TASK INSTRUCTIONS | Go through the records, and copy each line in which the string "PyAnsys" is present.

(Stored data entries)
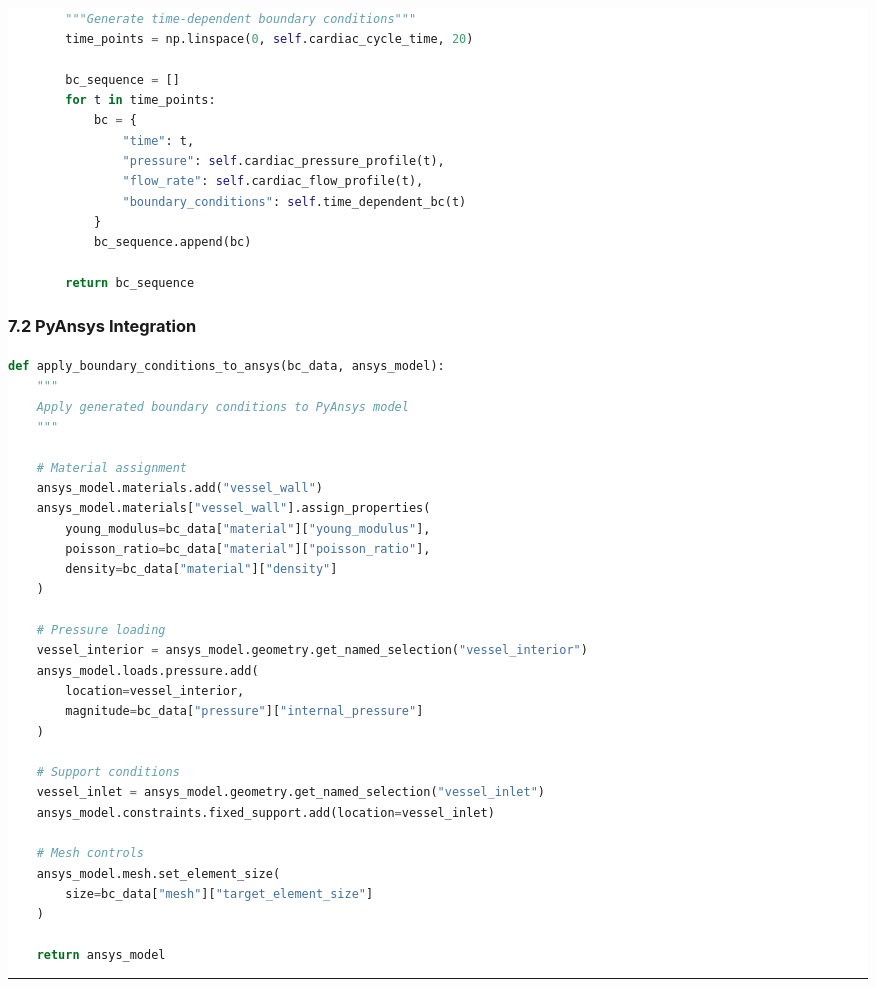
 ```python
        """Generate time-dependent boundary conditions"""
        time_points = np.linspace(0, self.cardiac_cycle_time, 20)
        
        bc_sequence = []
        for t in time_points:
            bc = {
                "time": t,
                "pressure": self.cardiac_pressure_profile(t),
                "flow_rate": self.cardiac_flow_profile(t),
                "boundary_conditions": self.time_dependent_bc(t)
            }
            bc_sequence.append(bc)
        
        return bc_sequence
```

### 7.2 PyAnsys Integration

```python
def apply_boundary_conditions_to_ansys(bc_data, ansys_model):
    """
    Apply generated boundary conditions to PyAnsys model
    """
    
    # Material assignment
    ansys_model.materials.add("vessel_wall")
    ansys_model.materials["vessel_wall"].assign_properties(
        young_modulus=bc_data["material"]["young_modulus"],
        poisson_ratio=bc_data["material"]["poisson_ratio"],
        density=bc_data["material"]["density"]
    )
    
    # Pressure loading
    vessel_interior = ansys_model.geometry.get_named_selection("vessel_interior")
    ansys_model.loads.pressure.add(
        location=vessel_interior,
        magnitude=bc_data["pressure"]["internal_pressure"]
    )
    
    # Support conditions
    vessel_inlet = ansys_model.geometry.get_named_selection("vessel_inlet")
    ansys_model.constraints.fixed_support.add(location=vessel_inlet)
    
    # Mesh controls
    ansys_model.mesh.set_element_size(
        size=bc_data["mesh"]["target_element_size"]
    )
    
    return ansys_model
```

---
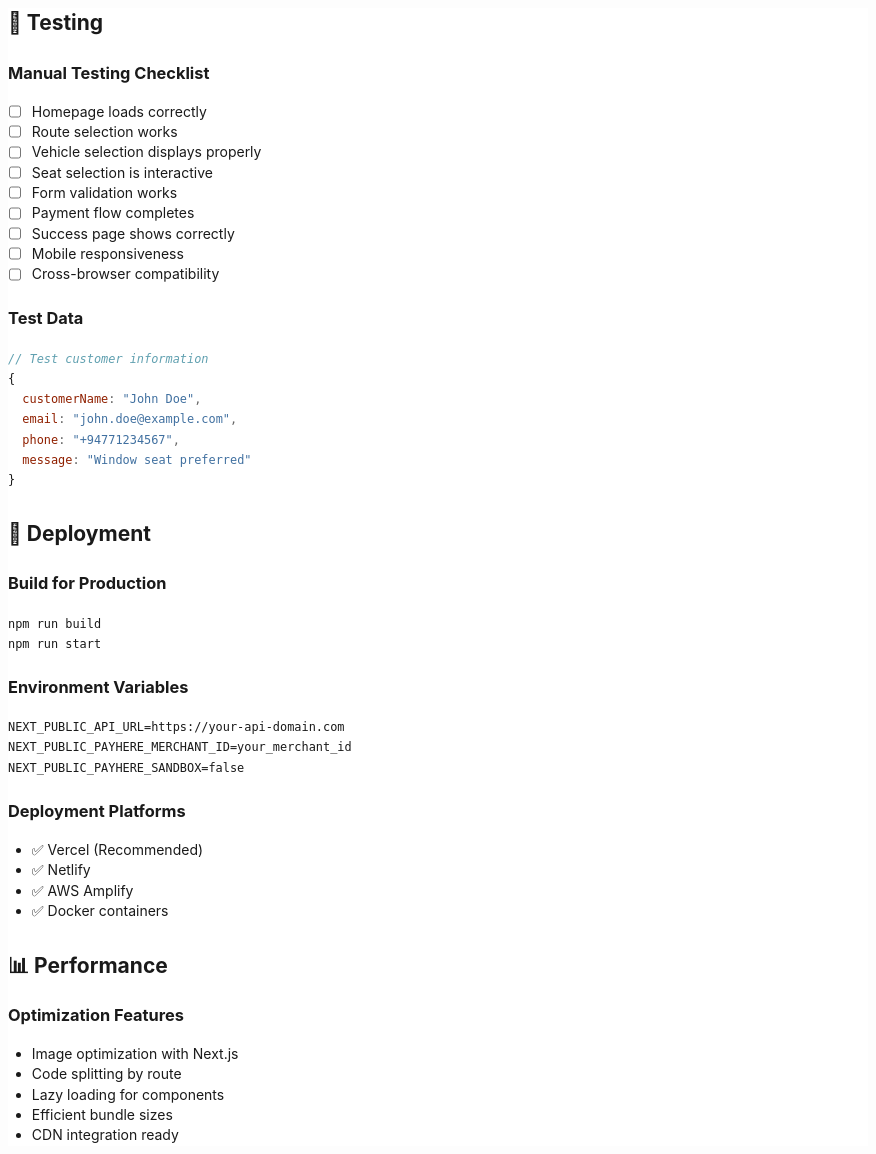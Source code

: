 ## 🧪 Testing

### **Manual Testing Checklist**
- [ ] Homepage loads correctly
- [ ] Route selection works
- [ ] Vehicle selection displays properly
- [ ] Seat selection is interactive
- [ ] Form validation works
- [ ] Payment flow completes
- [ ] Success page shows correctly
- [ ] Mobile responsiveness
- [ ] Cross-browser compatibility

### **Test Data**
```javascript
// Test customer information
{
  customerName: "John Doe",
  email: "john.doe@example.com",
  phone: "+94771234567",
  message: "Window seat preferred"
}
```

## 🚀 Deployment

### **Build for Production**
```bash
npm run build
npm run start
```

### **Environment Variables**
```env
NEXT_PUBLIC_API_URL=https://your-api-domain.com
NEXT_PUBLIC_PAYHERE_MERCHANT_ID=your_merchant_id
NEXT_PUBLIC_PAYHERE_SANDBOX=false
```

### **Deployment Platforms**
- ✅ Vercel (Recommended)
- ✅ Netlify
- ✅ AWS Amplify
- ✅ Docker containers

## 📊 Performance

### **Optimization Features**
- Image optimization with Next.js
- Code splitting by route
- Lazy loading for components
- Efficient bundle sizes
- CDN integration ready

TASK ANSWER |
### 7.2 PyAnsys Integration
    Apply generated boundary conditions to PyAnsys model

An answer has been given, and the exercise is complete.